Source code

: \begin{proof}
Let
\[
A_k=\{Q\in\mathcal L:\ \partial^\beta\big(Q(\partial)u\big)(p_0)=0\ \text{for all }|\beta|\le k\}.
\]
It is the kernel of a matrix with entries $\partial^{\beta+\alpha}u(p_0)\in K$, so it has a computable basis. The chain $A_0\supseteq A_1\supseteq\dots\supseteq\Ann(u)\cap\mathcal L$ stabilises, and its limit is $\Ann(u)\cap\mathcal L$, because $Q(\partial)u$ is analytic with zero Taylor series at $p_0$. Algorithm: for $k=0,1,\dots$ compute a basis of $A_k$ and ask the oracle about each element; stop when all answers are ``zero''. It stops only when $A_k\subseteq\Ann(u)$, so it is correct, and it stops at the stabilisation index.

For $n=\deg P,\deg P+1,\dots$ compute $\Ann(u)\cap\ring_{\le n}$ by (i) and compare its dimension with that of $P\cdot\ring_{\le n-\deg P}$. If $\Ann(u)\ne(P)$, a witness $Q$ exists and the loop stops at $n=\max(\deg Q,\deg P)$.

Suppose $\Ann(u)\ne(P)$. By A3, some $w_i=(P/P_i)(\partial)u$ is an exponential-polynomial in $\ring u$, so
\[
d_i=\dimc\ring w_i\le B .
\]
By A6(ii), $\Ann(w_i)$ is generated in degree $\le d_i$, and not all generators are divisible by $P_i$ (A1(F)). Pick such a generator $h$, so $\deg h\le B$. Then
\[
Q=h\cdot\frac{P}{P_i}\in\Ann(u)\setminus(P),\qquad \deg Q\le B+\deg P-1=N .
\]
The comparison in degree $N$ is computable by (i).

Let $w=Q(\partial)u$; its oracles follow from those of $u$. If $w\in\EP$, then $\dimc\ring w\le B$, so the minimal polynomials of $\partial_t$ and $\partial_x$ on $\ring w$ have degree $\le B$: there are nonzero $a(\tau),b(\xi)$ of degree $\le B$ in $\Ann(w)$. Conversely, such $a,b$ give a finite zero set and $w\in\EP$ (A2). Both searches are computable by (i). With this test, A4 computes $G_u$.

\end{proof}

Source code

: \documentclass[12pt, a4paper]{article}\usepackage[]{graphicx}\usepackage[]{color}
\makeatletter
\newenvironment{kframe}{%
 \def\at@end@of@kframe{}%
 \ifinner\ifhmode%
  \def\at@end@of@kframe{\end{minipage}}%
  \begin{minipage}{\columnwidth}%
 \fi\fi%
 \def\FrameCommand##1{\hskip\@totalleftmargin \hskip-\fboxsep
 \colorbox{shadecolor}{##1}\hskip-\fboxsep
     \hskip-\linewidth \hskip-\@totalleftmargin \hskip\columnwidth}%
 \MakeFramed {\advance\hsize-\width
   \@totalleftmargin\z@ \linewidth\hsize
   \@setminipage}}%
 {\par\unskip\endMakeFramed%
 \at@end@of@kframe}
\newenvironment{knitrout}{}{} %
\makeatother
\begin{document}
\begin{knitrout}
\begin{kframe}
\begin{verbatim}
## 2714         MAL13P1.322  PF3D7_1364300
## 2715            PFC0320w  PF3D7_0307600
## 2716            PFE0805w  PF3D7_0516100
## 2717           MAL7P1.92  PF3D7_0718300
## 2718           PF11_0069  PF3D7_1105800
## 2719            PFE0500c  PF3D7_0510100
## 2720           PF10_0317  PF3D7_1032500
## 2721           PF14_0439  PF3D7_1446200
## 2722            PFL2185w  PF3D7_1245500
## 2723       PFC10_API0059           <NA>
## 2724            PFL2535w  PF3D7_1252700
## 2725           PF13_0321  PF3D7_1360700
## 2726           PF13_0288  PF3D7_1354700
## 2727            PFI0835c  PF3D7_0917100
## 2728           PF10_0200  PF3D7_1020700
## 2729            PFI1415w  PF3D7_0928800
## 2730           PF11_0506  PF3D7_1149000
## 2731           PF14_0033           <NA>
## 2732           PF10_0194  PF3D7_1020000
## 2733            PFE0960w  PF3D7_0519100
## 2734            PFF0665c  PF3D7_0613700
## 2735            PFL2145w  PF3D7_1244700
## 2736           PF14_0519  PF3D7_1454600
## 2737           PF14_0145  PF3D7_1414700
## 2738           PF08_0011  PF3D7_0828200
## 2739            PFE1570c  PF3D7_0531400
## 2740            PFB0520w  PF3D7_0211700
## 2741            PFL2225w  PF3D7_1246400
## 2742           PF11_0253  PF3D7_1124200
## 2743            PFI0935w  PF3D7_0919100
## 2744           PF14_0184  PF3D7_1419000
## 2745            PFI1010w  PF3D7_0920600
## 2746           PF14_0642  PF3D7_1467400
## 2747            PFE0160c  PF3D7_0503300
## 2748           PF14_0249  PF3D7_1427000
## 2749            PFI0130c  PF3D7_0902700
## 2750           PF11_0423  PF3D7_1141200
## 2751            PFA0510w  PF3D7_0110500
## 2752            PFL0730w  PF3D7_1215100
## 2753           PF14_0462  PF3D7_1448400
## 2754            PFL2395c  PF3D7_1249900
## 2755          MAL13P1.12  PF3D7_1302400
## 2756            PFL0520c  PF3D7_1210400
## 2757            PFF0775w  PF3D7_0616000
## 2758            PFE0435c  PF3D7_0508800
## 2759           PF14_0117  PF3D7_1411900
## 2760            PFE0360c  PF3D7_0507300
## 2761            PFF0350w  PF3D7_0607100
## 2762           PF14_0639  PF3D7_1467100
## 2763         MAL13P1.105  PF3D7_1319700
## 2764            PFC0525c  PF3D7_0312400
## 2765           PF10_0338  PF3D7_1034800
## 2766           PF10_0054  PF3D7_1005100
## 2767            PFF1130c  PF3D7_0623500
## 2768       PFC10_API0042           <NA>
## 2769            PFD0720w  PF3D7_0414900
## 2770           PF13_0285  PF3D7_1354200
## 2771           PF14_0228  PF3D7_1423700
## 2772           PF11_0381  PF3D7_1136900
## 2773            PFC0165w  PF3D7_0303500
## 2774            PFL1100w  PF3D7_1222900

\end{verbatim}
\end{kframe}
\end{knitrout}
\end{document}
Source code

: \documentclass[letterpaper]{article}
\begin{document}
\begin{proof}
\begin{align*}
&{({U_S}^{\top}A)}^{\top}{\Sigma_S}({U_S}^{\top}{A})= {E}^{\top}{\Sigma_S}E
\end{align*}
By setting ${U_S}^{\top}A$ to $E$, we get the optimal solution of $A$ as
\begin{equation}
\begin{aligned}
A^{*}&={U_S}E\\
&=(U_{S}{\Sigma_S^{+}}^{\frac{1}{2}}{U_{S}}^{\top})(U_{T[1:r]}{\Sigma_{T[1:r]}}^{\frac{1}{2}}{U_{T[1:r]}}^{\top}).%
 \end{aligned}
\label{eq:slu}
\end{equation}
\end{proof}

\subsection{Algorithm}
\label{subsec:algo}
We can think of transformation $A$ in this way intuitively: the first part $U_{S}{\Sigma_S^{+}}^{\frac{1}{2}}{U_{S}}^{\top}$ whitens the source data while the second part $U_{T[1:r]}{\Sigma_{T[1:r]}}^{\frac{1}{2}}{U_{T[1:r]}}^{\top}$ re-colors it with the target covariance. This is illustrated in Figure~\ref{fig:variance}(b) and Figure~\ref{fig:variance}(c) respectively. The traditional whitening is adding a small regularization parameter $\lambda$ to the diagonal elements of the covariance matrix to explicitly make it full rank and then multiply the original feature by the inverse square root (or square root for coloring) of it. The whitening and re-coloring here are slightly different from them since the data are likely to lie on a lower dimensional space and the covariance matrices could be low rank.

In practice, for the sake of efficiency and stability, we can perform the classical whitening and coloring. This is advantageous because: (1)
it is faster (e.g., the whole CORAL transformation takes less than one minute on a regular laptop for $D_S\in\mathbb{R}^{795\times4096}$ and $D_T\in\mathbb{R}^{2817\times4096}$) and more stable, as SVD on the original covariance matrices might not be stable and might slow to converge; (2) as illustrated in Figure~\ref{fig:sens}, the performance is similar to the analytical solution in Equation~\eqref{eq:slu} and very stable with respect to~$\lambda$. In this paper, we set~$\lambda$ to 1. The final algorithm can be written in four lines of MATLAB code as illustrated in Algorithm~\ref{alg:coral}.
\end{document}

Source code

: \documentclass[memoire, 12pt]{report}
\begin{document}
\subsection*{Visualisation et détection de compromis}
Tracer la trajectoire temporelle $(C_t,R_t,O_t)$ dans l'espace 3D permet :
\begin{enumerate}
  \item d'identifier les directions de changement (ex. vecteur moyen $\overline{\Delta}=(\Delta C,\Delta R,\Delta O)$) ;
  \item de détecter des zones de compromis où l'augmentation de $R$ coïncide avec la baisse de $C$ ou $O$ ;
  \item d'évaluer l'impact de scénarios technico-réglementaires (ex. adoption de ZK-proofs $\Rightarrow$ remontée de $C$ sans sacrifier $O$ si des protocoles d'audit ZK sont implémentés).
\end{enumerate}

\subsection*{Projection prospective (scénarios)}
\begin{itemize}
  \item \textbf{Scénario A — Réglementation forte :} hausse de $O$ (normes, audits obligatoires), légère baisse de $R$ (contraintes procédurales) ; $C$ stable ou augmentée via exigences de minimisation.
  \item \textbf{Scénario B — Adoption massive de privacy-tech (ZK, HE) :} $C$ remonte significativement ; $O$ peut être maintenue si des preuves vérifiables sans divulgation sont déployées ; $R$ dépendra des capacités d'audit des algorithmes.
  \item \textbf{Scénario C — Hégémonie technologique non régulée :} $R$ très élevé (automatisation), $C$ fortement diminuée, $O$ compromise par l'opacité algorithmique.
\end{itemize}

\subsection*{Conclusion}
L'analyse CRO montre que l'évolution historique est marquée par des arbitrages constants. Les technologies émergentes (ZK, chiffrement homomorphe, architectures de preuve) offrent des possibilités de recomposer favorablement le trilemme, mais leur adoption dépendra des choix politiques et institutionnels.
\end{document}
┄┄┄┄┄┄┄┄┄┄┄┄┄┄┄┄┄┄┄┄
**WHAT IS BEING ASKED:** Spot the lines above that mention "documentclass" and copy them.

**RESPONSE:**
: \documentclass[12pt, a4paper]{article}\usepackage[]{graphicx}\usepackage[]{color}
: \documentclass[letterpaper]{article}
: \documentclass[memoire, 12pt]{report}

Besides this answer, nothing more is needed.